- Task requirements -
Where the word "begin" shows up in a line below, that line is counted. State how many lines are counted, without any other words.

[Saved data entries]
———

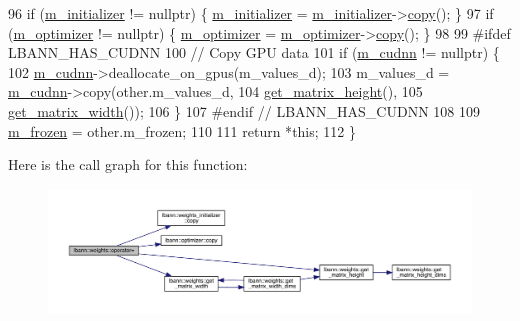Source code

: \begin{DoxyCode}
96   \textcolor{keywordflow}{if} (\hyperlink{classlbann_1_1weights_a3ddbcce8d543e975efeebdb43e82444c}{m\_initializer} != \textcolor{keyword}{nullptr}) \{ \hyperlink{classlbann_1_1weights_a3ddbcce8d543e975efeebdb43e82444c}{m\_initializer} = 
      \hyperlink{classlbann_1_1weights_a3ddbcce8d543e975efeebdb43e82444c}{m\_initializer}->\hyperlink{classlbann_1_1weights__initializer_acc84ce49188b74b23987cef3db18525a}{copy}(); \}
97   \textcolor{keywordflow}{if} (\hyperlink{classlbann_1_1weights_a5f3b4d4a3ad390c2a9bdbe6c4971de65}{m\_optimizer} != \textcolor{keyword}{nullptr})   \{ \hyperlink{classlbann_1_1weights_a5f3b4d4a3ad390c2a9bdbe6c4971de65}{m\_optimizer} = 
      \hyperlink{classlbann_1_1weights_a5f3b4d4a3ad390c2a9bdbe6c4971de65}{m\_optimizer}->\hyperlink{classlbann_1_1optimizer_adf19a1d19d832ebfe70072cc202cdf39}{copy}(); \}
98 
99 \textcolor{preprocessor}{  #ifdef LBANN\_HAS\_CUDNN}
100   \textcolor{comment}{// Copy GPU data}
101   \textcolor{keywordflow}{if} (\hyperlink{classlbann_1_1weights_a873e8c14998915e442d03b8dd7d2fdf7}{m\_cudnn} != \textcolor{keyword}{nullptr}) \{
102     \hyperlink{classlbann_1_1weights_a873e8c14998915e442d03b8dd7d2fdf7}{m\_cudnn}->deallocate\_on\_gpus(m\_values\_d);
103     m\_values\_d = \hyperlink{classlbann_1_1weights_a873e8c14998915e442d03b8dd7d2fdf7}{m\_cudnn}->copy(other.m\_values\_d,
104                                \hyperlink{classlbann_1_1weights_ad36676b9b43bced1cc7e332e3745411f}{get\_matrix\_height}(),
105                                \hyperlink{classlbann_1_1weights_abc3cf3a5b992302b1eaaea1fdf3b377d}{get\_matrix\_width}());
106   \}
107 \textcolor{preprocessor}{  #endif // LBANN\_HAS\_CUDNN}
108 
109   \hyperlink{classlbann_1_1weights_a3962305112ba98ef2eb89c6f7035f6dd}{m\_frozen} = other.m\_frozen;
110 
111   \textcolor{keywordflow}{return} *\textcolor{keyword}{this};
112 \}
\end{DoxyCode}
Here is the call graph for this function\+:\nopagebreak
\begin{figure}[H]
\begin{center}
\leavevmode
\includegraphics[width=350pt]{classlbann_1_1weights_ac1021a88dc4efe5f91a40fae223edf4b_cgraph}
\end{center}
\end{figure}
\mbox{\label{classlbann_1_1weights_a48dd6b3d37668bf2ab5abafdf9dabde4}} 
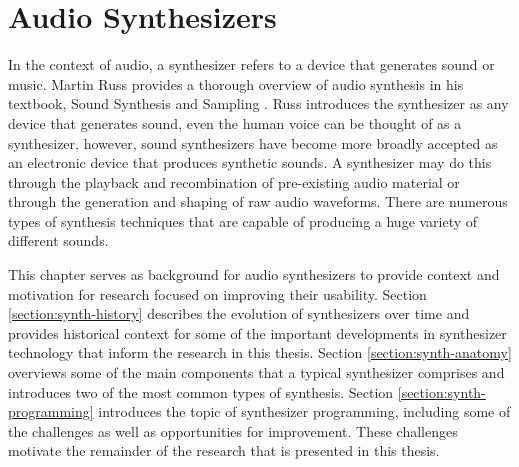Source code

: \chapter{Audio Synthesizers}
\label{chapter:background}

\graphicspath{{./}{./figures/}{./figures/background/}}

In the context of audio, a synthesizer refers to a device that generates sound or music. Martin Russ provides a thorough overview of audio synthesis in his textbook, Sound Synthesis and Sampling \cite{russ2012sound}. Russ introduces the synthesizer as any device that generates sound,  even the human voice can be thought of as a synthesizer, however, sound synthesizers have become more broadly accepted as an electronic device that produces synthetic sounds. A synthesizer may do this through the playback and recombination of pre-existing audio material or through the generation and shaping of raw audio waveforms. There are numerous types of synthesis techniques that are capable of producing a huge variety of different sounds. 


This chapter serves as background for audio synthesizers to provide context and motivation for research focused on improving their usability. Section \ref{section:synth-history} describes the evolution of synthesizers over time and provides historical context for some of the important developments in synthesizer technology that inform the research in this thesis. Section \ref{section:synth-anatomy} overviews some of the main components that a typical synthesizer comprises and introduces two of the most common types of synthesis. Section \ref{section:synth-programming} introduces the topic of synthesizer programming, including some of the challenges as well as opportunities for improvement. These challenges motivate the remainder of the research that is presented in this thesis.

———

- Answer below -
3